# Matte Silver with CF-Valet Magic touch!



## alloy (Apr 29, 2005)

Just wanted to share some photos of my newly matted GTR and sing some more praise to Robbie at Valet Magic!

Dropped the car off with Robbie Sunday evening, (I was 45 mins late!) to be fitted with the Matte Clear wrap, i wasn't too sure on whether to matte the lowers or have them in Carbon so Robbie kindly suggested that he could trial a piece and send me a pic to make my mind up. I really like the new BMW Frost Silver and hoped this is what we could get close to with the UMS silver paint and a clear matte wrap, a phone call on Thursday after the body had been wrapped and an email in the inbox with a skirt wrapped in carbon we decided that it looked right with the carbon lowers and vents, which left me excited to see it on Saturday.

Picked the car up and the fit and finish of Robbies work was immaculate, it looks like a factory fit and finish! Not only that but he had cleaned the inside and the wheels, which i hadn't expected but was grateful to see. Really happy with how the car looks it's exactly what i had visioned, more over really happy with Robbies excellent service, if only Nissan would learn how to look after a customer from Robbie we would all be better served!

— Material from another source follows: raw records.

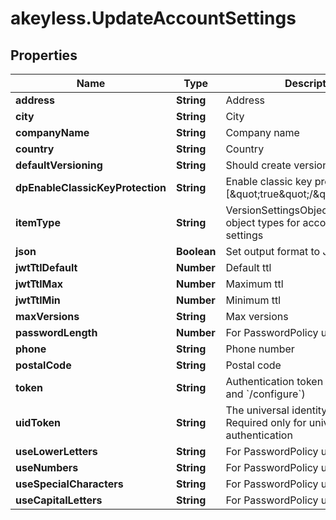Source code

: # akeyless.UpdateAccountSettings

## Properties

Name | Type | Description | Notes
------------ | ------------- | ------------- | -------------
**address** | **String** | Address | [optional] 
**city** | **String** | City | [optional] 
**companyName** | **String** | Company name | [optional] 
**country** | **String** | Country | [optional] 
**defaultVersioning** | **String** | Should create version by default | [optional] 
**dpEnableClassicKeyProtection** | **String** | Enable classic key protection [\&quot;true\&quot;/\&quot;false\&quot;] | [optional] 
**itemType** | **String** | VersionSettingsObjectType defines object types for account version settings | [optional] 
**json** | **Boolean** | Set output format to JSON | [optional] 
**jwtTtlDefault** | **Number** | Default ttl | [optional] 
**jwtTtlMax** | **Number** | Maximum ttl | [optional] 
**jwtTtlMin** | **Number** | Minimum ttl | [optional] 
**maxVersions** | **String** | Max versions | [optional] 
**passwordLength** | **Number** | For PasswordPolicy use | [optional] 
**phone** | **String** | Phone number | [optional] 
**postalCode** | **String** | Postal code | [optional] 
**token** | **String** | Authentication token (see &#x60;/auth&#x60; and &#x60;/configure&#x60;) | [optional] 
**uidToken** | **String** | The universal identity token, Required only for universal_identity authentication | [optional] 
**useLowerLetters** | **String** | For PasswordPolicy use | [optional] 
**useNumbers** | **String** | For PasswordPolicy use | [optional] 
**useSpecialCharacters** | **String** | For PasswordPolicy use | [optional] 
**useCapitalLetters** | **String** | For PasswordPolicy use | [optional] 



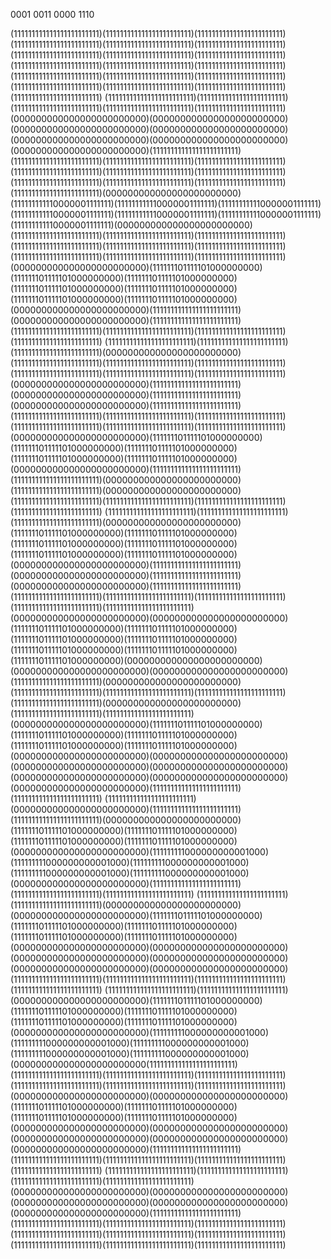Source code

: 
0001 0011
0000 1110



(111111111111111111111111)(111111111111111111111111)(111111111111111111111111)(111111111111111111111111)(111111111111111111111111)(111111111111111111111111)(111111111111111111111111)(111111111111111111111111)(111111111111111111111111)(111111111111111111111111)(111111111111111111111111)(111111111111111111111111)(111111111111111111111111)(111111111111111111111111)(111111111111111111111111)(111111111111111111111111)(111111111111111111111111)(111111111111111111111111)(111111111111111111111111)
(111111111111111111111111)(111111111111111111111111)(111111111111111111111111)(111111111111111111111111)(111111111111111111111111)(000000000000000000000000)(000000000000000000000000)(000000000000000000000000)(000000000000000000000000)(000000000000000000000000)(000000000000000000000000)(000000000000000000000000)(111111111111111111111111)(111111111111111111111111)(111111111111111111111111)(111111111111111111111111)(111111111111111111111111)(111111111111111111111111)(111111111111111111111111)
(111111111111111111111111)(111111111111111111111111)(111111111111111111111111)(111111111111111111111111)(000000000000000000000000)(111111111110000001111111)(111111111110000001111111)(111111111110000001111111)(111111111110000001111111)(111111111110000001111111)(111111111110000001111111)(111111111110000001111111)(000000000000000000000000)(111111111111111111111111)(111111111111111111111111)(111111111111111111111111)(111111111111111111111111)(111111111111111111111111)(111111111111111111111111)
(111111111111111111111111)(111111111111111111111111)(111111111111111111111111)(000000000000000000000000)(111111101111101000000000)(111111101111101000000000)(111111101111101000000000)(111111101111101000000000)(111111101111101000000000)(111111101111101000000000)(111111101111101000000000)(000000000000000000000000)(111111111111111111111111)(000000000000000000000000)(111111111111111111111111)(111111111111111111111111)(111111111111111111111111)(111111111111111111111111)(111111111111111111111111)
(111111111111111111111111)(111111111111111111111111)(111111111111111111111111)(000000000000000000000000)(111111111111111111111111)(111111111111111111111111)(111111111111111111111111)(111111111111111111111111)(111111111111111111111111)(111111111111111111111111)(000000000000000000000000)(111111111111111111111111)(000000000000000000000000)(111111111111111111111111)(000000000000000000000000)(111111111111111111111111)(111111111111111111111111)(111111111111111111111111)(111111111111111111111111)
(111111111111111111111111)(111111111111111111111111)(111111111111111111111111)(000000000000000000000000)(111111101111101000000000)(111111101111101000000000)(111111101111101000000000)(111111101111101000000000)(111111101111101000000000)(000000000000000000000000)(111111111111111111111111)(111111111111111111111111)(000000000000000000000000)(111111111111111111111111)(000000000000000000000000)(111111111111111111111111)(111111111111111111111111)(111111111111111111111111)(111111111111111111111111)
(111111111111111111111111)(111111111111111111111111)(111111111111111111111111)(000000000000000000000000)(111111101111101000000000)(111111101111101000000000)(111111101111101000000000)(111111101111101000000000)(111111101111101000000000)(111111101111101000000000)(000000000000000000000000)(111111111111111111111111)(000000000000000000000000)(111111111111111111111111)(000000000000000000000000)(111111111111111111111111)(111111111111111111111111)(111111111111111111111111)(111111111111111111111111)
(111111111111111111111111)(111111111111111111111111)(000000000000000000000000)(000000000000000000000000)(111111101111101000000000)(111111101111101000000000)(111111101111101000000000)(111111101111101000000000)(111111101111101000000000)(111111101111101000000000)(111111101111101000000000)(000000000000000000000000)(000000000000000000000000)(000000000000000000000000)(111111111111111111111111)(000000000000000000000000)(111111111111111111111111)(111111111111111111111111)(111111111111111111111111)
(111111111111111111111111)(000000000000000000000000)(111111111111111111111111)(111111111111111111111111)(000000000000000000000000)(111111101111101000000000)(111111101111101000000000)(111111101111101000000000)(111111101111101000000000)(111111101111101000000000)(000000000000000000000000)(000000000000000000000000)(000000000000000000000000)(000000000000000000000000)(000000000000000000000000)(000000000000000000000000)(000000000000000000000000)(111111111111111111111111)(111111111111111111111111)
(111111111111111111111111)(000000000000000000000000)(111111111111111111111111)(111111111111111111111111)(000000000000000000000000)(111111101111101000000000)(111111101111101000000000)(111111101111101000000000)(111111101111101000000000)(000000000000000000000000)(111111111000000000001000)(111111111000000000001000)(111111111000000000001000)(111111111000000000001000)(111111111000000000001000)(000000000000000000000000)(111111111111111111111111)(111111111111111111111111)(111111111111111111111111)
(111111111111111111111111)(111111111111111111111111)(000000000000000000000000)(000000000000000000000000)(111111101111101000000000)(111111101111101000000000)(111111101111101000000000)(111111101111101000000000)(111111101111101000000000)(000000000000000000000000)(000000000000000000000000)(000000000000000000000000)(000000000000000000000000)(000000000000000000000000)(000000000000000000000000)(111111111111111111111111)(111111111111111111111111)(111111111111111111111111)(111111111111111111111111)
(111111111111111111111111)(111111111111111111111111)(000000000000000000000000)(111111101111101000000000)(111111101111101000000000)(111111101111101000000000)(111111101111101000000000)(111111101111101000000000)(000000000000000000000000)(111111111000000000001000)(111111111000000000001000)(111111111000000000001000)(111111111000000000001000)(111111111000000000001000)(000000000000000000000000(111111111111111111111111)(111111111111111111111111)(111111111111111111111111)(111111111111111111111111)
(111111111111111111111111)(111111111111111111111111)(111111111111111111111111)(000000000000000000000000)(000000000000000000000000)(111111101111101000000000)(111111101111101000000000)(111111101111101000000000)(111111101111101000000000)(000000000000000000000000)(000000000000000000000000)(000000000000000000000000)(000000000000000000000000)(000000000000000000000000)(111111111111111111111111)(111111111111111111111111)(111111111111111111111111)(111111111111111111111111)(111111111111111111111111)
(111111111111111111111111)(111111111111111111111111)(111111111111111111111111)(111111111111111111111111)(000000000000000000000000)(000000000000000000000000)(000000000000000000000000)(000000000000000000000000)(000000000000000000000000)(111111111111111111111111)(111111111111111111111111)(111111111111111111111111)(111111111111111111111111)(111111111111111111111111)(111111111111111111111111)(111111111111111111111111)(111111111111111111111111)(111111111111111111111111)(111111111111111111111111)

Once again, thanks Robbie!


----------



## Kadir (Mar 23, 2008)

Clean..


----------



## TAZZMAXX (Mar 9, 2010)

I'm not normally a fan of wraps but that looks pretty good. I saw a matte gold at Middlehurst some time back and that looked quite nice as well. I can't believe how clean Robbie manages to get the exhaust tips, mine weren't even that clean when I picked the car up!


----------



## *MAGIC* (Oct 21, 2009)

Thanks for the great feedback Andy I will post up some more pics as soon as I get a chance.
Very refreshing colour and like you I feel it really looked better than we could of ever imagined.

Cheers Andy 

Robbie


----------



## bluediamond (Sep 6, 2010)

*That looks great*

Think that silver really suits the GTR anyway and thats come out really well.
:thumbsup:


----------



## AlanN (Dec 10, 2007)

That looks superb!


----------



## Litchfield (Feb 26, 2008)

looks great! 

Regards

Iain


----------



## LiamGTR (Nov 26, 2006)

I'm sorry but am I the only one missing it? It just looks silver 

Magic do you have any before/after shots or maybe with one panel done and the one next to it, not done?

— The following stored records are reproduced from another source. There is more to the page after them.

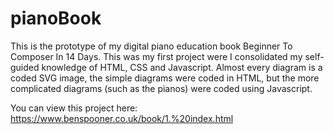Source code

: # pianoBook

This is the prototype of my digital piano education book Beginner To Composer In 14 Days.
This was my first project were I consolidated my self-guided knowledge of HTML, CSS and Javascript. Almost every diagram is a coded SVG image, 
the simple diagrams were coded in HTML, but the more complicated diagrams (such as the pianos) were coded using Javascript.

You can view this project here:
https://www.benspooner.co.uk/book/1.%20index.html
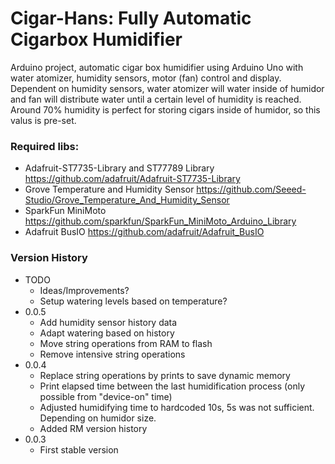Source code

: # Cigar-Hans: Fully Automatic Cigarbox Humidifier
Arduino project, automatic cigar box humidifier using Arduino Uno with water atomizer, humidity sensors, motor (fan) control and display.  
Dependent on humidity sensors, water atomizer will water inside of humidor and fan will distribute water until a certain level of humidity is reached.  
Around 70% humidity is perfect for storing cigars inside of humidor, so this valus is pre-set.


### Required libs:
* Adafruit-ST7735-Library and ST77789 Library https://github.com/adafruit/Adafruit-ST7735-Library
* Grove Temperature and Humidity Sensor https://github.com/Seeed-Studio/Grove_Temperature_And_Humidity_Sensor
* SparkFun MiniMoto https://github.com/sparkfun/SparkFun_MiniMoto_Arduino_Library
* Adafruit BusIO https://github.com/adafruit/Adafruit_BusIO


### Version History

* TODO
  * Ideas/Improvements?
  * Setup watering levels based on temperature? 
* 0.0.5
  * Add humidity sensor history data
  * Adapt watering based on history
  * Move string operations from RAM to flash
  * Remove intensive string operations
* 0.0.4
  * Replace string operations by prints to save dynamic memory
  * Print elapsed time between the last humidification process (only possible from "device-on" time)
  * Adjusted humidifying time to hardcoded 10s, 5s was not sufficient. Depending on humidor size.
  * Added RM version history
* 0.0.3
  * First stable version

I know you done it with a white one like that and looked good


----------



## *MAGIC* (Oct 21, 2009)

LiamGTR said:


> I'm sorry but am I the only one missing it? It just looks silver
> 
> Magic do you have any before/after shots or maybe with one panel done and the one next to it, not done?
> 
> I know you done it with a white one like that and looked good


I will put some more pics up showing the difference mate :smokin:


----------



## *MAGIC* (Oct 21, 2009)

A few during pics:























































I will get some more up later.


Robbie


----------



## Snapper (Oct 1, 2009)

I'm not sure that I get this. Why pay a premium for the ultimate metallic silver and then change it? For example, you could presumably buy a DMG car and then wrap it in matt silver.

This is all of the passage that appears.